[Start of section]
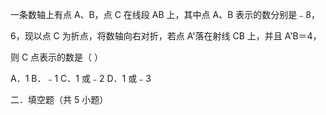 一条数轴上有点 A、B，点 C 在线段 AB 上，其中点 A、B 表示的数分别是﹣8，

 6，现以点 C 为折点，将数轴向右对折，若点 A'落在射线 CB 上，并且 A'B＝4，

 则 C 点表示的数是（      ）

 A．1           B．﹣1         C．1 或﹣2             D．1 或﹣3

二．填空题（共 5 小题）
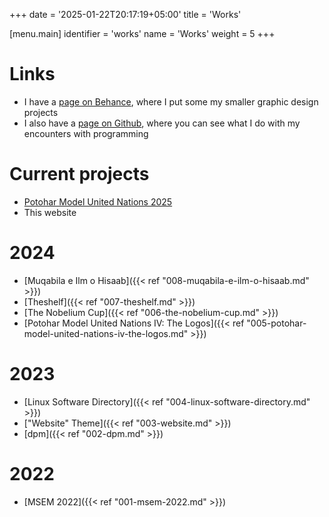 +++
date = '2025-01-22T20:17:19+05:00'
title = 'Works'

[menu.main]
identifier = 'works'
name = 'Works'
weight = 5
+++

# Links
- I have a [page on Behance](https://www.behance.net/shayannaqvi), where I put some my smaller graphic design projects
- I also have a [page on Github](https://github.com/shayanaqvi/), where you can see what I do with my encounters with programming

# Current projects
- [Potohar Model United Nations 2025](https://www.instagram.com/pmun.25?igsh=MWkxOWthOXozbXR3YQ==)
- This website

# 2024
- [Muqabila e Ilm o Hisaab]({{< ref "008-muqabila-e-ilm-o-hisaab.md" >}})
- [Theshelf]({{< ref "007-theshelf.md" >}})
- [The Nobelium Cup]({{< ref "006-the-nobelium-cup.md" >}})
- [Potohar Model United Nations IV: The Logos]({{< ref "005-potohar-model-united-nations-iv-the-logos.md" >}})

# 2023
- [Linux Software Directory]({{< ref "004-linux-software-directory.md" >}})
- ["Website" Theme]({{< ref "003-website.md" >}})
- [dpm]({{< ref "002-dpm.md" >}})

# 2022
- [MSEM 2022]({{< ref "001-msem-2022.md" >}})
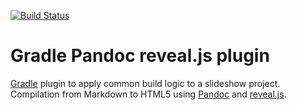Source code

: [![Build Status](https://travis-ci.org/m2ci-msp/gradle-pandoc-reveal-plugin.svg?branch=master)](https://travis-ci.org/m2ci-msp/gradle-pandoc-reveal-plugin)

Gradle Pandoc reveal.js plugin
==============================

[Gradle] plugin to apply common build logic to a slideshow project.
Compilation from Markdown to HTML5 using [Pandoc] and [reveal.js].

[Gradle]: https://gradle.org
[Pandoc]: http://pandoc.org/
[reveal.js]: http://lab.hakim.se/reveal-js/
[End of section]
ASSIGNED TASK
Report, for the data above, every line in which the string "projects" appears.

ANSWER TO THIS EXERCISE
- I have a [page on Behance](https://www.behance.net/shayannaqvi), where I put some my smaller graphic design projects
# Current projects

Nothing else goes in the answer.